Task details
State how many lines of the records contain the string "begin". Give the number alone.

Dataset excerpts
● ● ● ●
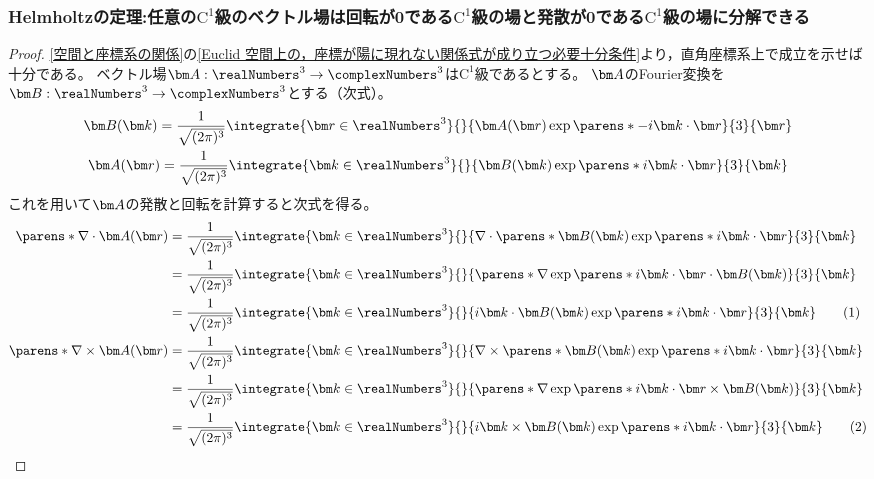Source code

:             \subsubsection{Helmholtzの定理:任意の\texorpdfstring{$\mathrm{C}^1$}{C\string^1}級のベクトル場は回転が\texorpdfstring{$\bm{0}$}{0}である\texorpdfstring{$\mathrm{C}^1$}{C\string^1}級の場と発散が0である\texorpdfstring{$\mathrm{C}^1$}{C\string^1}級の場に分解できる}
            \newcommand*{\vBO}{\vB_\mathrm{O}(\vk)}
            \newcommand*{\vBP}{\vB_\mathrm{P}(\vk)}
            \begin{proof}
                \ref{空間と座標系の関係}の\ref{Euclid 空間上の，座標が陽に現れない関係式が成り立つ必要十分条件}より，直角座標系上で成立を示せば十分である。
                ベクトル場$\vA:\realNumbers^3\to\complexNumbers^3$は$\mathrm{C}^1$級であるとする。
                $\vA$のFourier変換を$\vB:\realNumbers^3\to\complexNumbers^3$とする（次式）。
                \begin{gather*}
                    \vB(\vk) = \frac{1}{\sqrt{(2\pi)^3}}\integrate{\vr\in\realNumbers^3}{}{\vA(\vr)\exp\parens*{-i\vk\cdot\vr}}{3}{\vr} \\
                    \vA(\vr) = \frac{1}{\sqrt{(2\pi)^3}}\integrate{\vk\in\realNumbers^3}{}{\vB(\vk)\exp\parens*{i\vk\cdot\vr}}{3}{\vk}
                \end{gather*}
                これを用いて$\vA$の発散と回転を計算すると次式を得る。
                \begin{align*}
                    \parens*{\nabla\cdot\vA}(\vr) &= \frac{1}{\sqrt{(2\pi)^3}}\integrate{\vk\in\realNumbers^3}{}{\nabla\cdot\parens*{\vB(\vk)\exp\parens*{i\vk\cdot\vr}}}{3}{\vk} \\
                    &= \frac{1}{\sqrt{(2\pi)^3}}\integrate{\vk\in\realNumbers^3}{}{\parens*{\nabla\exp\parens*{i\vk\cdot\vr}}\cdot\vB(\vk)}{3}{\vk} \\
                    &= \frac{1}{\sqrt{(2\pi)^3}}\integrate{\vk\in\realNumbers^3}{}{i\vk\cdot\vB(\vk)\exp\parens*{i\vk\cdot\vr}}{3}{\vk} \tag{1} \\
                    \parens*{\nabla\times\vA}(\vr) &= \frac{1}{\sqrt{(2\pi)^3}}\integrate{\vk\in\realNumbers^3}{}{\nabla\times\parens*{\vB(\vk)\exp\parens*{i\vk\cdot\vr}}}{3}{\vk} \\
                    &= \frac{1}{\sqrt{(2\pi)^3}}\integrate{\vk\in\realNumbers^3}{}{\parens*{\nabla\exp\parens*{i\vk\cdot\vr}}\times\vB(\vk)}{3}{\vk} \\
                    &= \frac{1}{\sqrt{(2\pi)^3}}\integrate{\vk\in\realNumbers^3}{}{i\vk\times\vB(\vk)\exp\parens*{i\vk\cdot\vr}}{3}{\vk} \tag{2}

\end{align*}
\end{proof}
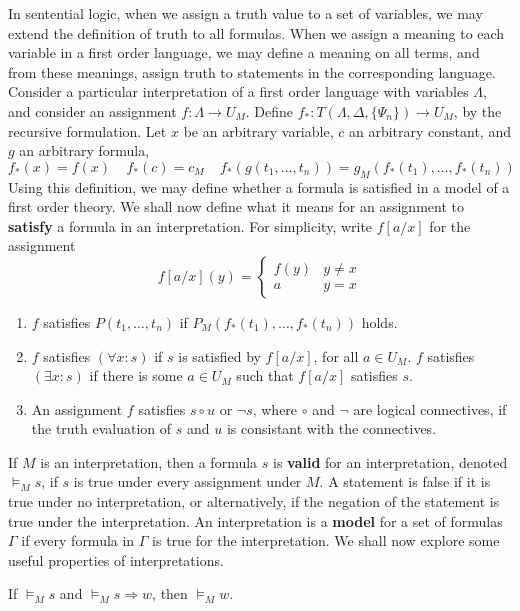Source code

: In sentential logic, when we assign a truth value to a set of variables, we may extend the definition of truth to all formulas. When we assign a meaning to each variable in a first order language, we may define a meaning on all terms, and from these meanings, assign truth to statements in the corresponding language. Consider a particular interpretation of a first order language with variables $\Lambda$, and consider an assignment $f: \Lambda \to U_M$. Define $f_*: T(\Lambda, \Delta, \{ \Psi_n \}) \to U_M$, by the recursive formulation. Let $x$ be an arbitrary variable, $c$ an arbitrary constant, and $g$ an arbitrary formula,
%
\[ f_*(x) = f(x)\ \ \ \ \ f_*(c) = c_M\ \ \ \ \ f_*(g(t_1, \dots, t_n)) = g_M(f_*(t_1), \dots, f_*(t_n)) \]
%
Using this definition, we may define whether a formula is satisfied in a model of a first order theory. We shall now define what it means for an assignment to {\bf satisfy} a formula in an interpretation. For simplicity, write $f[a/x]$ for the assignment
%
\[ f[a/x](y) = \begin{cases} f(y) & y \neq x \\ a & y = x \end{cases} \]
%
\begin{enumerate}
    \item $f$ satisfies $P(t_1, \dots, t_n)$ if $P_M(f_*(t_1), \dots, f_*(t_n))$ holds.
    \item $f$ satisfies $(\forall x: s)$ if $s$ is satisfied by $f[a/x]$, for all $a \in U_M$. $f$ satisfies $(\exists x: s)$ if there is some $a \in U_M$ such that $f[a/x]$ satisfies $s$.
    \item An assignment $f$ satisfies $s \circ u$ or $\neg s$, where $\circ$ and $\neg$ are logical connectives, if the truth evaluation of $s$ and $u$ is consistant with the connectives.
\end{enumerate}
%
If $M$ is an interpretation, then a formula $s$ is {\bf valid} for an interpretation, denoted $\vDash_M s$, if $s$ is true under every assignment under $M$. A statement is false if it is true under no interpretation, or alternatively, if the negation of the statement is true under the interpretation. An interpretation is a {\bf model} for a set of formulas $\Gamma$ if every formula in $\Gamma$ is true for the interpretation. We shall now explore some useful properties of interpretations.

\begin{lemma} If $\vDash_M s$ and $\vDash_M s \Rightarrow w$, then $\vDash_M w$. \end{lemma}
● ● ● ●
Response for this exercise
6